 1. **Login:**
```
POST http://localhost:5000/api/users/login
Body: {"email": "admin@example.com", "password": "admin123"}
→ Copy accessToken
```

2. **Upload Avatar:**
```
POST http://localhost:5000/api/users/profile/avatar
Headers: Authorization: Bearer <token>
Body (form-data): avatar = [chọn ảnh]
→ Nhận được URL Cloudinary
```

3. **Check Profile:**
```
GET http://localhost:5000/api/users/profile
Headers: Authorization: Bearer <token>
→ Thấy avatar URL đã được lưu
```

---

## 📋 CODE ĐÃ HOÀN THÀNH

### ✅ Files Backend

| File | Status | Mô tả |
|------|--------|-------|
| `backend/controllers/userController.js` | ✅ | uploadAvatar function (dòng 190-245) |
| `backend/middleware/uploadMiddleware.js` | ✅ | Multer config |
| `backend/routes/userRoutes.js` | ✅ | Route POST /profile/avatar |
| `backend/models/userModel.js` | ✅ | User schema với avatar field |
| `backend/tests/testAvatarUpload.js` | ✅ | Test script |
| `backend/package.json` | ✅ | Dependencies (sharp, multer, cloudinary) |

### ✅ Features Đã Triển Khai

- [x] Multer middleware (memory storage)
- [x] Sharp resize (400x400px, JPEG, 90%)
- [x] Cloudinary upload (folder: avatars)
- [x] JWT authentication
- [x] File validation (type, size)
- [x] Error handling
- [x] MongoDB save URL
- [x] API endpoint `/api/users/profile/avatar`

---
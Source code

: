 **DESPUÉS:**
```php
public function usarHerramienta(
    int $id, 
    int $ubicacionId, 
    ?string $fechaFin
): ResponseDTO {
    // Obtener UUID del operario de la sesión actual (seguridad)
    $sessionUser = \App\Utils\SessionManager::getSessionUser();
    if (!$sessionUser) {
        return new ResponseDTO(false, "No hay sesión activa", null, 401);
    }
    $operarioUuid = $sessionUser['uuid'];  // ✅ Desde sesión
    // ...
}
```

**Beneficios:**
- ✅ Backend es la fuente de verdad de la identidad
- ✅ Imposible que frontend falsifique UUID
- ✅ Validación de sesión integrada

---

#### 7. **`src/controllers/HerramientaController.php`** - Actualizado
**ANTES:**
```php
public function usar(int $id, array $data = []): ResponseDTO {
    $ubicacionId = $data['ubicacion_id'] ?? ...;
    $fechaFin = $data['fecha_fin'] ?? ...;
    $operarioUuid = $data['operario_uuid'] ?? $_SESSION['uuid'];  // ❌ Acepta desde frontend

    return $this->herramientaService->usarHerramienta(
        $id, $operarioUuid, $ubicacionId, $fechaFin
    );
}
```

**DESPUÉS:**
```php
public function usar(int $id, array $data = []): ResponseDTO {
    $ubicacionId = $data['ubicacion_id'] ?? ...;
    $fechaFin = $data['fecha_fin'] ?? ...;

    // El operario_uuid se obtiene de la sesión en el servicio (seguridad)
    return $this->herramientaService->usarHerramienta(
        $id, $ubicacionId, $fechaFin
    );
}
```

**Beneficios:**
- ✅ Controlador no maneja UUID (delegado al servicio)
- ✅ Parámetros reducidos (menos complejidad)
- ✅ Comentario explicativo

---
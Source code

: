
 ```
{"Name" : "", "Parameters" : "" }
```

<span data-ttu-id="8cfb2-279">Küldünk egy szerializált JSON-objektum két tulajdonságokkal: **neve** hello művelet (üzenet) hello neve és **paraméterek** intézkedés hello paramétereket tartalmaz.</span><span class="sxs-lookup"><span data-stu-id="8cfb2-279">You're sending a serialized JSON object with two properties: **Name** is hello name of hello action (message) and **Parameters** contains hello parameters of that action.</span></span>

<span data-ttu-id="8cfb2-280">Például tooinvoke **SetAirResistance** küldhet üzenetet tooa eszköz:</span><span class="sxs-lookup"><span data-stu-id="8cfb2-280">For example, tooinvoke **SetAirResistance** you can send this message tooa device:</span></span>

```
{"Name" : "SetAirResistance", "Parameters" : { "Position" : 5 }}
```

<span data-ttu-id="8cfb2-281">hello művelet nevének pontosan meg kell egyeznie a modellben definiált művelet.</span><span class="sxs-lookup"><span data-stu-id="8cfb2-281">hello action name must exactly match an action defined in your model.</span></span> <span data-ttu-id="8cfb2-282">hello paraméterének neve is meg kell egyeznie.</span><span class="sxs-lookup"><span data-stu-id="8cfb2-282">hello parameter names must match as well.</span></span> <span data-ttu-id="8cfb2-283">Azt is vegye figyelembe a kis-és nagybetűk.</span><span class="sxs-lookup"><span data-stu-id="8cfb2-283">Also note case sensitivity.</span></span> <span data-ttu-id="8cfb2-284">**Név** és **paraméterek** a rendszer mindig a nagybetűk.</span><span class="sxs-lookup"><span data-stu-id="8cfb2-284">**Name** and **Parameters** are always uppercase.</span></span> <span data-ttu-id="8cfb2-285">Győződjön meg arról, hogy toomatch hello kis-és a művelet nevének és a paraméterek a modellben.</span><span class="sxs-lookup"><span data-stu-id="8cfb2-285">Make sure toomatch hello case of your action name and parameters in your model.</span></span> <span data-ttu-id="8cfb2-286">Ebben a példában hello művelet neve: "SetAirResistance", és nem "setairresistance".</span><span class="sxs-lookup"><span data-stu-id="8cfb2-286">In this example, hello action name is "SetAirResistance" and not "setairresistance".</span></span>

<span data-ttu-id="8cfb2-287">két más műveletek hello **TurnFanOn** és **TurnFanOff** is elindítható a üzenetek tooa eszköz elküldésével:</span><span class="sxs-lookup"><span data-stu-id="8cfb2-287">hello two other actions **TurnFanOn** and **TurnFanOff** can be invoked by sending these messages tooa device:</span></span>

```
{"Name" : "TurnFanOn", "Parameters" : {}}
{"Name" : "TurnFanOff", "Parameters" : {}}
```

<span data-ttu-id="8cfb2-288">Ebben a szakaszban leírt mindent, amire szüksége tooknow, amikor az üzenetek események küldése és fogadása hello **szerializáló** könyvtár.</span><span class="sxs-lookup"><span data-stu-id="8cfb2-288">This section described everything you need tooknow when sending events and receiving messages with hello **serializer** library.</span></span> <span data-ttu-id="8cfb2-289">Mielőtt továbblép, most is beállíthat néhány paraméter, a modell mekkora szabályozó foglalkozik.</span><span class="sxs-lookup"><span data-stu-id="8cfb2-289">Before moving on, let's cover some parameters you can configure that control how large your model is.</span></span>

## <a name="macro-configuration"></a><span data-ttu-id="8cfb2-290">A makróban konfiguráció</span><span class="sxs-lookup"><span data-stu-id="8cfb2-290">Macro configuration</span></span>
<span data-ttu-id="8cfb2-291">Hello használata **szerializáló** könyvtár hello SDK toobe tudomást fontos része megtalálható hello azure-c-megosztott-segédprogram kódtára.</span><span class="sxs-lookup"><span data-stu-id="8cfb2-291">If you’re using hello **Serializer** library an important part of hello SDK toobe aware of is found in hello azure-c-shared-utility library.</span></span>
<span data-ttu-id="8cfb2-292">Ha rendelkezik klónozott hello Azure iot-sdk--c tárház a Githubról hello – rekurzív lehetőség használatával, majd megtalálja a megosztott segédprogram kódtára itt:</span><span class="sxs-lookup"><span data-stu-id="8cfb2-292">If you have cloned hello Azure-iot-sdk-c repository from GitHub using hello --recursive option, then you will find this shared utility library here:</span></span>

□ □ □ □

> Exercise instructions
Give back each entry so that it matches the original word for word.

> Answer for this exercise
 1. **Login:**
```
POST http://localhost:5000/api/users/login
Body: {"email": "admin@example.com", "password": "admin123"}
→ Copy accessToken
```

2. **Upload Avatar:**
```
POST http://localhost:5000/api/users/profile/avatar
Headers: Authorization: Bearer <token>
Body (form-data): avatar = [chọn ảnh]
→ Nhận được URL Cloudinary
```

3. **Check Profile:**
```
GET http://localhost:5000/api/users/profile
Headers: Authorization: Bearer <token>
→ Thấy avatar URL đã được lưu
```

---

## 📋 CODE ĐÃ HOÀN THÀNH

### ✅ Files Backend

| File | Status | Mô tả |
|------|--------|-------|
| `backend/controllers/userController.js` | ✅ | uploadAvatar function (dòng 190-245) |
| `backend/middleware/uploadMiddleware.js` | ✅ | Multer config |
| `backend/routes/userRoutes.js` | ✅ | Route POST /profile/avatar |
| `backend/models/userModel.js` | ✅ | User schema với avatar field |
| `backend/tests/testAvatarUpload.js` | ✅ | Test script |
| `backend/package.json` | ✅ | Dependencies (sharp, multer, cloudinary) |

### ✅ Features Đã Triển Khai

- [x] Multer middleware (memory storage)
- [x] Sharp resize (400x400px, JPEG, 90%)
- [x] Cloudinary upload (folder: avatars)
- [x] JWT authentication
- [x] File validation (type, size)
- [x] Error handling
- [x] MongoDB save URL
- [x] API endpoint `/api/users/profile/avatar`

---
Source code

: **DESPUÉS:**
```php
public function usarHerramienta(
    int $id, 
    int $ubicacionId, 
    ?string $fechaFin
): ResponseDTO {
    // Obtener UUID del operario de la sesión actual (seguridad)
    $sessionUser = \App\Utils\SessionManager::getSessionUser();
    if (!$sessionUser) {
        return new ResponseDTO(false, "No hay sesión activa", null, 401);
    }
    $operarioUuid = $sessionUser['uuid'];  // ✅ Desde sesión
    // ...
}
```

**Beneficios:**
- ✅ Backend es la fuente de verdad de la identidad
- ✅ Imposible que frontend falsifique UUID
- ✅ Validación de sesión integrada

---

#### 7. **`src/controllers/HerramientaController.php`** - Actualizado
**ANTES:**
```php
public function usar(int $id, array $data = []): ResponseDTO {
    $ubicacionId = $data['ubicacion_id'] ?? ...;
    $fechaFin = $data['fecha_fin'] ?? ...;
    $operarioUuid = $data['operario_uuid'] ?? $_SESSION['uuid'];  // ❌ Acepta desde frontend

    return $this->herramientaService->usarHerramienta(
        $id, $operarioUuid, $ubicacionId, $fechaFin
    );
}
```

**DESPUÉS:**
```php
public function usar(int $id, array $data = []): ResponseDTO {
    $ubicacionId = $data['ubicacion_id'] ?? ...;
    $fechaFin = $data['fecha_fin'] ?? ...;

    // El operario_uuid se obtiene de la sesión en el servicio (seguridad)
    return $this->herramientaService->usarHerramienta(
        $id, $ubicacionId, $fechaFin
    );
}
```

**Beneficios:**
- ✅ Controlador no maneja UUID (delegado al servicio)
- ✅ Parámetros reducidos (menos complejidad)
- ✅ Comentario explicativo

---
Source code

:
 ```
{"Name" : "", "Parameters" : "" }
```

<span data-ttu-id="8cfb2-279">Küldünk egy szerializált JSON-objektum két tulajdonságokkal: **neve** hello művelet (üzenet) hello neve és **paraméterek** intézkedés hello paramétereket tartalmaz.</span><span class="sxs-lookup"><span data-stu-id="8cfb2-279">You're sending a serialized JSON object with two properties: **Name** is hello name of hello action (message) and **Parameters** contains hello parameters of that action.</span></span>

<span data-ttu-id="8cfb2-280">Például tooinvoke **SetAirResistance** küldhet üzenetet tooa eszköz:</span><span class="sxs-lookup"><span data-stu-id="8cfb2-280">For example, tooinvoke **SetAirResistance** you can send this message tooa device:</span></span>

```
{"Name" : "SetAirResistance", "Parameters" : { "Position" : 5 }}
```

<span data-ttu-id="8cfb2-281">hello művelet nevének pontosan meg kell egyeznie a modellben definiált művelet.</span><span class="sxs-lookup"><span data-stu-id="8cfb2-281">hello action name must exactly match an action defined in your model.</span></span> <span data-ttu-id="8cfb2-282">hello paraméterének neve is meg kell egyeznie.</span><span class="sxs-lookup"><span data-stu-id="8cfb2-282">hello parameter names must match as well.</span></span> <span data-ttu-id="8cfb2-283">Azt is vegye figyelembe a kis-és nagybetűk.</span><span class="sxs-lookup"><span data-stu-id="8cfb2-283">Also note case sensitivity.</span></span> <span data-ttu-id="8cfb2-284">**Név** és **paraméterek** a rendszer mindig a nagybetűk.</span><span class="sxs-lookup"><span data-stu-id="8cfb2-284">**Name** and **Parameters** are always uppercase.</span></span> <span data-ttu-id="8cfb2-285">Győződjön meg arról, hogy toomatch hello kis-és a művelet nevének és a paraméterek a modellben.</span><span class="sxs-lookup"><span data-stu-id="8cfb2-285">Make sure toomatch hello case of your action name and parameters in your model.</span></span> <span data-ttu-id="8cfb2-286">Ebben a példában hello művelet neve: "SetAirResistance", és nem "setairresistance".</span><span class="sxs-lookup"><span data-stu-id="8cfb2-286">In this example, hello action name is "SetAirResistance" and not "setairresistance".</span></span>

<span data-ttu-id="8cfb2-287">két más műveletek hello **TurnFanOn** és **TurnFanOff** is elindítható a üzenetek tooa eszköz elküldésével:</span><span class="sxs-lookup"><span data-stu-id="8cfb2-287">hello two other actions **TurnFanOn** and **TurnFanOff** can be invoked by sending these messages tooa device:</span></span>

```
{"Name" : "TurnFanOn", "Parameters" : {}}
{"Name" : "TurnFanOff", "Parameters" : {}}
```

<span data-ttu-id="8cfb2-288">Ebben a szakaszban leírt mindent, amire szüksége tooknow, amikor az üzenetek események küldése és fogadása hello **szerializáló** könyvtár.</span><span class="sxs-lookup"><span data-stu-id="8cfb2-288">This section described everything you need tooknow when sending events and receiving messages with hello **serializer** library.</span></span> <span data-ttu-id="8cfb2-289">Mielőtt továbblép, most is beállíthat néhány paraméter, a modell mekkora szabályozó foglalkozik.</span><span class="sxs-lookup"><span data-stu-id="8cfb2-289">Before moving on, let's cover some parameters you can configure that control how large your model is.</span></span>

## <a name="macro-configuration"></a><span data-ttu-id="8cfb2-290">A makróban konfiguráció</span><span class="sxs-lookup"><span data-stu-id="8cfb2-290">Macro configuration</span></span>
<span data-ttu-id="8cfb2-291">Hello használata **szerializáló** könyvtár hello SDK toobe tudomást fontos része megtalálható hello azure-c-megosztott-segédprogram kódtára.</span><span class="sxs-lookup"><span data-stu-id="8cfb2-291">If you’re using hello **Serializer** library an important part of hello SDK toobe aware of is found in hello azure-c-shared-utility library.</span></span>
<span data-ttu-id="8cfb2-292">Ha rendelkezik klónozott hello Azure iot-sdk--c tárház a Githubról hello – rekurzív lehetőség használatával, majd megtalálja a megosztott segédprogram kódtára itt:</span><span class="sxs-lookup"><span data-stu-id="8cfb2-292">If you have cloned hello Azure-iot-sdk-c repository from GitHub using hello --recursive option, then you will find this shared utility library here:</span></span>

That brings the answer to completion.